To solve the problem, we need to calculate the values of \( m \) and \( n \) and then find the value of \( k \) such that \( m = k \cdot n \). ### Step 1: Calculate \( m \) \( m \) is the number of ways to arrange 5 boys and 5 girls in a line alternately. 1. **Arrange the boys**: There are 5 boys, and they can be arranged in \( 5! \) ways. 2. **Arrange the girls**: Similarly, the 5 girls can also be arranged in \( 5! \) ways. 3. **Alternating arrangement**: The arrangement can start with a boy or a girl. Therefore, we have two cases: - Case 1: Boy first (BGBGBGBGBG) - Case 2: Girl first (GBGBGBGBGB) Thus, the total number of arrangements is: \[ m = 5! \times 5! + 5! \times 5! = 2 \times 5! \times 5! \] ### Step 2: Calculate \( n \) \( n \) is the number of ways to arrange 5 boys and 5 girls in a circle such that no two boys are together. 1. **Arrange the girls in a circle**: When arranging \( n \) objects in a circle, the number of arrangements is \( (n-1)! \). Hence, for 5 girls, the arrangements are: \[ 4! \text{ (since we fix one girl to break the circular symmetry)} \] 2. **Place the boys**: Once the girls are arranged, there are 5 gaps between them where boys can be placed. Since no two boys can be together, we can place one boy in each gap. The boys can be arranged in these gaps in \( 5! \) ways.
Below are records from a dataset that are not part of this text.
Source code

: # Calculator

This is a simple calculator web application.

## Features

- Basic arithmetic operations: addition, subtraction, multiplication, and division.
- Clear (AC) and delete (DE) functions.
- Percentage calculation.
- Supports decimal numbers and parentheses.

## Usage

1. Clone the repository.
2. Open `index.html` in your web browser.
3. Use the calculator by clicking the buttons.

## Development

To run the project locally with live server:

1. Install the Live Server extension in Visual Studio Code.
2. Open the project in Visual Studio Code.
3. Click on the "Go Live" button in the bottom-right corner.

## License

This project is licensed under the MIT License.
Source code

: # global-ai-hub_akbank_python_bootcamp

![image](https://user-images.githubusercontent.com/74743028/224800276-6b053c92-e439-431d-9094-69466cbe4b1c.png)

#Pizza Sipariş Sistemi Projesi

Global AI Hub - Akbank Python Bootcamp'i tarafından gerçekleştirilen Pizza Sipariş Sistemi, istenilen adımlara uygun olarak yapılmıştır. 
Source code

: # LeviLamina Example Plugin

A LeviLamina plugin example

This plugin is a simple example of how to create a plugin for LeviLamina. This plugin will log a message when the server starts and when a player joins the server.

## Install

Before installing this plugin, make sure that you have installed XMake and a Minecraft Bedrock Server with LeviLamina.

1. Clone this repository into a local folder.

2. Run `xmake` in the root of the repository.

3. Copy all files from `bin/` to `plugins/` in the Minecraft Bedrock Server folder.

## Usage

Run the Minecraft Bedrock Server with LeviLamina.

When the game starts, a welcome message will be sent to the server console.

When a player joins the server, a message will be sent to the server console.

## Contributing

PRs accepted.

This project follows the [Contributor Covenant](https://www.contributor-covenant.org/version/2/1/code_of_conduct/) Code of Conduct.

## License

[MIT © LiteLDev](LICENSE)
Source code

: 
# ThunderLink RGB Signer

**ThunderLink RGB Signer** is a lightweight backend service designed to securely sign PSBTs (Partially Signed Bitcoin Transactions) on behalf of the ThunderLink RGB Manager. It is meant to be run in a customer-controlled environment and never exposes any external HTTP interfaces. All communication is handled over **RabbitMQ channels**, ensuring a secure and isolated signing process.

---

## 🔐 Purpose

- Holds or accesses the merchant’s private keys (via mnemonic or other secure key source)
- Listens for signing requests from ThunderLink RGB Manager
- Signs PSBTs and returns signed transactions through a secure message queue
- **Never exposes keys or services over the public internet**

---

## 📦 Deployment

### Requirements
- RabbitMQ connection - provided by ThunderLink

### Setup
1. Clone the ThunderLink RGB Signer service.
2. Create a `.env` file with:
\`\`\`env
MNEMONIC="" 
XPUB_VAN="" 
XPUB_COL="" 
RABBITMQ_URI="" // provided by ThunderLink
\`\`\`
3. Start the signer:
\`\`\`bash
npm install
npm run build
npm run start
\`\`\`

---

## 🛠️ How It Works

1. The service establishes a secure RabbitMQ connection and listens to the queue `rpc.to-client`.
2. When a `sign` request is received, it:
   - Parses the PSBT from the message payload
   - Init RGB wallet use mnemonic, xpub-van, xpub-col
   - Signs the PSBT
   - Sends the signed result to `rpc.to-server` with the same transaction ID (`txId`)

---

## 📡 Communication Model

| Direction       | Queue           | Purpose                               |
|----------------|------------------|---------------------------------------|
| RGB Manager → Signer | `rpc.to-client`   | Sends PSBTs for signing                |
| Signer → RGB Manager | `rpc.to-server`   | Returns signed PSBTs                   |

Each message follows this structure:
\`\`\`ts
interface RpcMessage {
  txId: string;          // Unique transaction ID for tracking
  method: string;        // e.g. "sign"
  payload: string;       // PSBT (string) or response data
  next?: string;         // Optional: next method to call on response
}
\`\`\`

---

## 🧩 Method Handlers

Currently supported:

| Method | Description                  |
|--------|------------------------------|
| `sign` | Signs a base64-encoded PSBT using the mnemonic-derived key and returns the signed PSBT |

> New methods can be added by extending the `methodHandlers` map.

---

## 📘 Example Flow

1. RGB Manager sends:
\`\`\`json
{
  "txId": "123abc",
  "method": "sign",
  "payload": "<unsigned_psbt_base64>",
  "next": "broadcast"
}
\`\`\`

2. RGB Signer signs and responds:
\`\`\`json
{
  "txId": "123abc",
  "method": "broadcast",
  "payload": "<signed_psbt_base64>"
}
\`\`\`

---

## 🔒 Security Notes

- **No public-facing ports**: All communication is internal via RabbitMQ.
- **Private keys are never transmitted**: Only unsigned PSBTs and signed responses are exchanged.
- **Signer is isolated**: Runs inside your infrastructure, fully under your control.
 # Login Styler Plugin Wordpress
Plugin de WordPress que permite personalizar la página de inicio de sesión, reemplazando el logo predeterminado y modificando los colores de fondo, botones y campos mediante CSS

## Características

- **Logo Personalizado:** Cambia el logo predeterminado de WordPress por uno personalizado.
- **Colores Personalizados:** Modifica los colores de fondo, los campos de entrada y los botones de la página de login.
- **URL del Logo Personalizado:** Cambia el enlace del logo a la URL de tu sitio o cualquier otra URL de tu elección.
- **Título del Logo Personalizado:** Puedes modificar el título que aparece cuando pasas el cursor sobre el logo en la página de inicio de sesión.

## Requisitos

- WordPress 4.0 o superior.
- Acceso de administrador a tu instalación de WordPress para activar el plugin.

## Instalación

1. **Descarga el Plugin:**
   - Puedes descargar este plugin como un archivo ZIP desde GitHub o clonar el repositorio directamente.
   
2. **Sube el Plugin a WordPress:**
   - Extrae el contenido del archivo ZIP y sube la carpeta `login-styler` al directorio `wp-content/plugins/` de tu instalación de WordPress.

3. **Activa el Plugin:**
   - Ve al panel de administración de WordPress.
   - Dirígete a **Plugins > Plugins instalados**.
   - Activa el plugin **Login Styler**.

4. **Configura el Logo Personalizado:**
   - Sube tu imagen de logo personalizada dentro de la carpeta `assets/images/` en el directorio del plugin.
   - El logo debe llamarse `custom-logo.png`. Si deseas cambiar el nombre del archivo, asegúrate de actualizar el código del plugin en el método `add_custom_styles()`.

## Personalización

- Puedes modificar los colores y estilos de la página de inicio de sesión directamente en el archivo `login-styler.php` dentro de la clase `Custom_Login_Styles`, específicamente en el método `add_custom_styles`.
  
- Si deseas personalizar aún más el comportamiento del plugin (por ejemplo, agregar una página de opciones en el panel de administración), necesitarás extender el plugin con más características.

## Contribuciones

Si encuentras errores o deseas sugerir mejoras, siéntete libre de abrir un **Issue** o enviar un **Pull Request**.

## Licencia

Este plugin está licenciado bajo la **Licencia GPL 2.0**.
Thus, the total number of arrangements is: \[ n = 4! \times 5! \] ### Step 3: Relate \( m \) and \( n \) We have: \[ m = 2 \times 5! \times 5! \] \[ n = 4! \times 5! \] Now we need to find \( k \) such that: \[ m = k \cdot n \] Substituting the values of \( m \) and \( n \): \[ 2 \times 5! \times 5! = k \cdot (4! \times 5!) \] ### Step 4: Simplify the equation We can cancel \( 5! \) from both sides: \[ 2 \times 5! = k \cdot 4! \] Now, substituting \( 4! = 24 \): \[ 2 \times 120 = k \cdot 24 \] \[ 240 = k \cdot 24 \] ### Step 5: Solve for \( k \) Now, divide both sides by 24: \[ k = \frac{240}{24} = 10 \] ### Final Answer The value of \( k \) is: \[ \boxed{10} \]